Five years later, in 1933, he decided to give up the city and printmaking to become a painter. It was the start of a personal and artistic journey that took him from Béarn in the Pyrenees, to Provence, and finally back to Paris. While living and painting in the mountains he became close, possibly intimate, friends with the mountaineering pioneer Robert Ollivier; they lived together for a while in 1938 and Armand painted a series of gaunt landscapes of abandoned mountain villages.
After the Nazi invasion of France in June 1940, together with thousands of other ‘dangerous radicals’, Petitjean was detained in the Stalag 150 prison camp at Sens for several months, where he met and made friends with the writer André Malraux; the experience marked him deeply and opened up new artistic horizons.
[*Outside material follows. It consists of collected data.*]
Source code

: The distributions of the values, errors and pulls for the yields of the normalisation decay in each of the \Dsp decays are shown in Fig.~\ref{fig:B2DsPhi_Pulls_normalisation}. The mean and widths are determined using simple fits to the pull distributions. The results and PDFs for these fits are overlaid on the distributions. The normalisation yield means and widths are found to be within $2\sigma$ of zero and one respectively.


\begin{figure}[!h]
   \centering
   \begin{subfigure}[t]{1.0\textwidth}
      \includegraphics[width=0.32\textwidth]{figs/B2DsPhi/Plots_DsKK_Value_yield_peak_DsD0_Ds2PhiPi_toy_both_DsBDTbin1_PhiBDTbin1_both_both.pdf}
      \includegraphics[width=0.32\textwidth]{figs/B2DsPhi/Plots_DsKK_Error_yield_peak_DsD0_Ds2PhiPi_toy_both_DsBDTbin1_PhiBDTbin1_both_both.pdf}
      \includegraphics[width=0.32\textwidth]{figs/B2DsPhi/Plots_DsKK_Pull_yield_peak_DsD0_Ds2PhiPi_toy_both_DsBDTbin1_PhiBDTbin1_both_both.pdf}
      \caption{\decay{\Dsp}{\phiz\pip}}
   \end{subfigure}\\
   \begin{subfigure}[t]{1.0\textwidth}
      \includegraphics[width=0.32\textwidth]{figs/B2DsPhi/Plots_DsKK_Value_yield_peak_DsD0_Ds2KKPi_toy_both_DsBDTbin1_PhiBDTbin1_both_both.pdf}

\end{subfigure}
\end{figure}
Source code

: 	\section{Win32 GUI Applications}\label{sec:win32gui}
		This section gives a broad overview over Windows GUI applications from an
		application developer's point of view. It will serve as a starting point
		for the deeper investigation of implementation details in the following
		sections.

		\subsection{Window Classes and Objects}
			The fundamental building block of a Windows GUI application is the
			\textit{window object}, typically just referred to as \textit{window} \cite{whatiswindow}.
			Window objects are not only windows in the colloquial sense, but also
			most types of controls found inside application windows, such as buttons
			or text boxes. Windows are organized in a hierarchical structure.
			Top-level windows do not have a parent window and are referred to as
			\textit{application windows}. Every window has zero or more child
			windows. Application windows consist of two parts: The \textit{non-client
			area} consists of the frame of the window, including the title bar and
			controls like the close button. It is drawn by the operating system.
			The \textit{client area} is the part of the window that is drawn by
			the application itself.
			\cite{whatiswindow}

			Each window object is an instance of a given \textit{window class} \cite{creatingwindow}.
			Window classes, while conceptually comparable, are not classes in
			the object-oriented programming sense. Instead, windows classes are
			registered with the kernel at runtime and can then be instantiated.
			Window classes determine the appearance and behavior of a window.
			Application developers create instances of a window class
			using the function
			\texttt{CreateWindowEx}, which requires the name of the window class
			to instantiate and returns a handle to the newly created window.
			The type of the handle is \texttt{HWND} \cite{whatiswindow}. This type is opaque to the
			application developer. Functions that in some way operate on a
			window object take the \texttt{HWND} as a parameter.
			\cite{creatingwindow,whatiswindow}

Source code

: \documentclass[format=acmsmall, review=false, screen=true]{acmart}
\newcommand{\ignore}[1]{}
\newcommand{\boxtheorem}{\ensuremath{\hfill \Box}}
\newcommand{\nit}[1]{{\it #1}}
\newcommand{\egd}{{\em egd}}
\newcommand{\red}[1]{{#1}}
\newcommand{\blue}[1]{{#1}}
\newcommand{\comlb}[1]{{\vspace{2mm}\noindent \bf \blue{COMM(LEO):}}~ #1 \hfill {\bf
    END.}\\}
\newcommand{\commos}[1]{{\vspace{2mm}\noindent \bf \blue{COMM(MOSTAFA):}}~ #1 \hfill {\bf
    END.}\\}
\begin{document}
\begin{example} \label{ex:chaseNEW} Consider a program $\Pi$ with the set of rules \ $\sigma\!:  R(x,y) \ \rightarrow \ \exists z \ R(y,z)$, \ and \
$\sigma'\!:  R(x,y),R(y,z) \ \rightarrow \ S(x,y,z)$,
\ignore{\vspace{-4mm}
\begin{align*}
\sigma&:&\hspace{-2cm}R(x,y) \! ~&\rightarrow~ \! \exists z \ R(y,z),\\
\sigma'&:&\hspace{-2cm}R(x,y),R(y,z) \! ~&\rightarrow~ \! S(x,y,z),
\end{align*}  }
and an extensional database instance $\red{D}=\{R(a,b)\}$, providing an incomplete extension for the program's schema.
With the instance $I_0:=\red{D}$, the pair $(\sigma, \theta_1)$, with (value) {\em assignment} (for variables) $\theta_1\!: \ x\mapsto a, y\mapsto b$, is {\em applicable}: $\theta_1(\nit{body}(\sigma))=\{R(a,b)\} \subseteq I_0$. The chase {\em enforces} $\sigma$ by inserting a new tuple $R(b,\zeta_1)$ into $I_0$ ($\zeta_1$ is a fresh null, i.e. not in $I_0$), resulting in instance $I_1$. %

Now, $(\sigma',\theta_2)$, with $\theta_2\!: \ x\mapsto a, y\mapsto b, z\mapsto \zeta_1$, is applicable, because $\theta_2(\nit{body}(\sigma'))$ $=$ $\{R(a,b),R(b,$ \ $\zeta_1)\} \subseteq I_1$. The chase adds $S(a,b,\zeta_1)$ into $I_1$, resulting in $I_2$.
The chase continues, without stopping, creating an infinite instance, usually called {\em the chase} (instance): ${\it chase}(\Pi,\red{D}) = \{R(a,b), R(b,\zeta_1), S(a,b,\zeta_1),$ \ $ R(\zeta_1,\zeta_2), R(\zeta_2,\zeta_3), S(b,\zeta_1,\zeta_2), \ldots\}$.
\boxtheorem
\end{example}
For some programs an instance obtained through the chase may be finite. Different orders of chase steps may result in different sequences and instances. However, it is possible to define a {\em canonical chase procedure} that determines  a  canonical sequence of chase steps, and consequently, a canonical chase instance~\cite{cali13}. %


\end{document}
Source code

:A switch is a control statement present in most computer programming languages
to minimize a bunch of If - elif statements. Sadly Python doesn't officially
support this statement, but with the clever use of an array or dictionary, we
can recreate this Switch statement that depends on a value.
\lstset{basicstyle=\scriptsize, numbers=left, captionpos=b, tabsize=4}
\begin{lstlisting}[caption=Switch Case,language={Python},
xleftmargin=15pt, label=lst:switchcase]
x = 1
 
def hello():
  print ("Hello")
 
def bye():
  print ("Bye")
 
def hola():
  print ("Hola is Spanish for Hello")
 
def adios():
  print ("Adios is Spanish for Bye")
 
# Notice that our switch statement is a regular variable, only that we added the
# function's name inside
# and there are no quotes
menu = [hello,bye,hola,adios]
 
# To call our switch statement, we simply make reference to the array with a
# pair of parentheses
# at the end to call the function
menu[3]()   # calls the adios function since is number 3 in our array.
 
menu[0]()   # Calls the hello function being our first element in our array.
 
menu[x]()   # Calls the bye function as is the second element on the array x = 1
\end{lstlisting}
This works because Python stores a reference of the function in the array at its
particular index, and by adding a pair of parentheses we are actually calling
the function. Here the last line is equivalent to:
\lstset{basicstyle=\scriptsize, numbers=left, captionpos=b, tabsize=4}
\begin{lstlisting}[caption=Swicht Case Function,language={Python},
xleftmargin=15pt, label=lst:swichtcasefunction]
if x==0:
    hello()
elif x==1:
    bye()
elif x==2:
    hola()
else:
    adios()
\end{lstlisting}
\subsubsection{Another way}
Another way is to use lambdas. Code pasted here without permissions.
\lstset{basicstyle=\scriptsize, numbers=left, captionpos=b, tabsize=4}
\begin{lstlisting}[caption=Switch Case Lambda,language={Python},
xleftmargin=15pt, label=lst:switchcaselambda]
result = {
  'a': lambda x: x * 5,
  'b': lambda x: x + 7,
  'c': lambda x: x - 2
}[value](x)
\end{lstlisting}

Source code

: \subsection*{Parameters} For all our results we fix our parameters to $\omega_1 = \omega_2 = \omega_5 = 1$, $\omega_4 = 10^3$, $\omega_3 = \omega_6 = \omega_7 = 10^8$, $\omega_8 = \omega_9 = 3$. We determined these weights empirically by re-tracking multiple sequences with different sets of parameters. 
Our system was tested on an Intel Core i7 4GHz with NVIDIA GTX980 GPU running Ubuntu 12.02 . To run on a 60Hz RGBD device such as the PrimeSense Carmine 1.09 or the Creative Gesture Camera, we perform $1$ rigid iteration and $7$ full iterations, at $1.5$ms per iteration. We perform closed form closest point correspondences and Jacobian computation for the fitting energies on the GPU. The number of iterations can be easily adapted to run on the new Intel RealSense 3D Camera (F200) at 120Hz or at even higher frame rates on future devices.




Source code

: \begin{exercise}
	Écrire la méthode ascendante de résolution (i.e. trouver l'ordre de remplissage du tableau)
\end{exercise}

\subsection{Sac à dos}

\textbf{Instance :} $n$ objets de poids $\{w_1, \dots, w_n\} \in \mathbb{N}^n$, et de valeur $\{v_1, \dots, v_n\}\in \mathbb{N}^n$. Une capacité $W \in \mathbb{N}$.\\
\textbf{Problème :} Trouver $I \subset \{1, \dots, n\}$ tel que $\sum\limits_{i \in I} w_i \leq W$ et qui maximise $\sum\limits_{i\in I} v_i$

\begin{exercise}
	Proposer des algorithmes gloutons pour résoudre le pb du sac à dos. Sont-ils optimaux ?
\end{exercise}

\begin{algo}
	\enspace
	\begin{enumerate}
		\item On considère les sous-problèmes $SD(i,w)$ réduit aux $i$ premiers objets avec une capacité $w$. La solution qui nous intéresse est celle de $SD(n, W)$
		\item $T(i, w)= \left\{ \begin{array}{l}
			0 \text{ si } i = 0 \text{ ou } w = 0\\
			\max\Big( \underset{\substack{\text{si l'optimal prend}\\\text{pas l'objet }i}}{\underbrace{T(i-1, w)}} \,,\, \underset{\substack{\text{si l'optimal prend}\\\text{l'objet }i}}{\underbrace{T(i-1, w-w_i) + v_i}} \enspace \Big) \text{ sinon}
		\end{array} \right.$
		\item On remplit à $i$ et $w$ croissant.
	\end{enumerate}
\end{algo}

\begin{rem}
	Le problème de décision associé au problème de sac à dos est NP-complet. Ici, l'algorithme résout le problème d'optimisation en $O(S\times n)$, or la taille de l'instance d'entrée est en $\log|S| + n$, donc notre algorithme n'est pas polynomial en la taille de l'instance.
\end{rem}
Receiving a prize for young painters in 1946, he took part in the Salon de Mai, the Salon d’Automne, Comparaisons, and from 1966 the Réalités Nouvelles, an exhibiting society devoted to pure abstract art. Little by little he abandoned figurative compositions to engage in abstract expressionism. In the 1960s Petitjean was one of a group of painters surrounding the Hungarian philosopher, poet, historian and critic Imre Pan. A 1970 critique of Petitjean’s work tells that ‘He is one of those artists who have succeeded in conquering lightness and transparency’.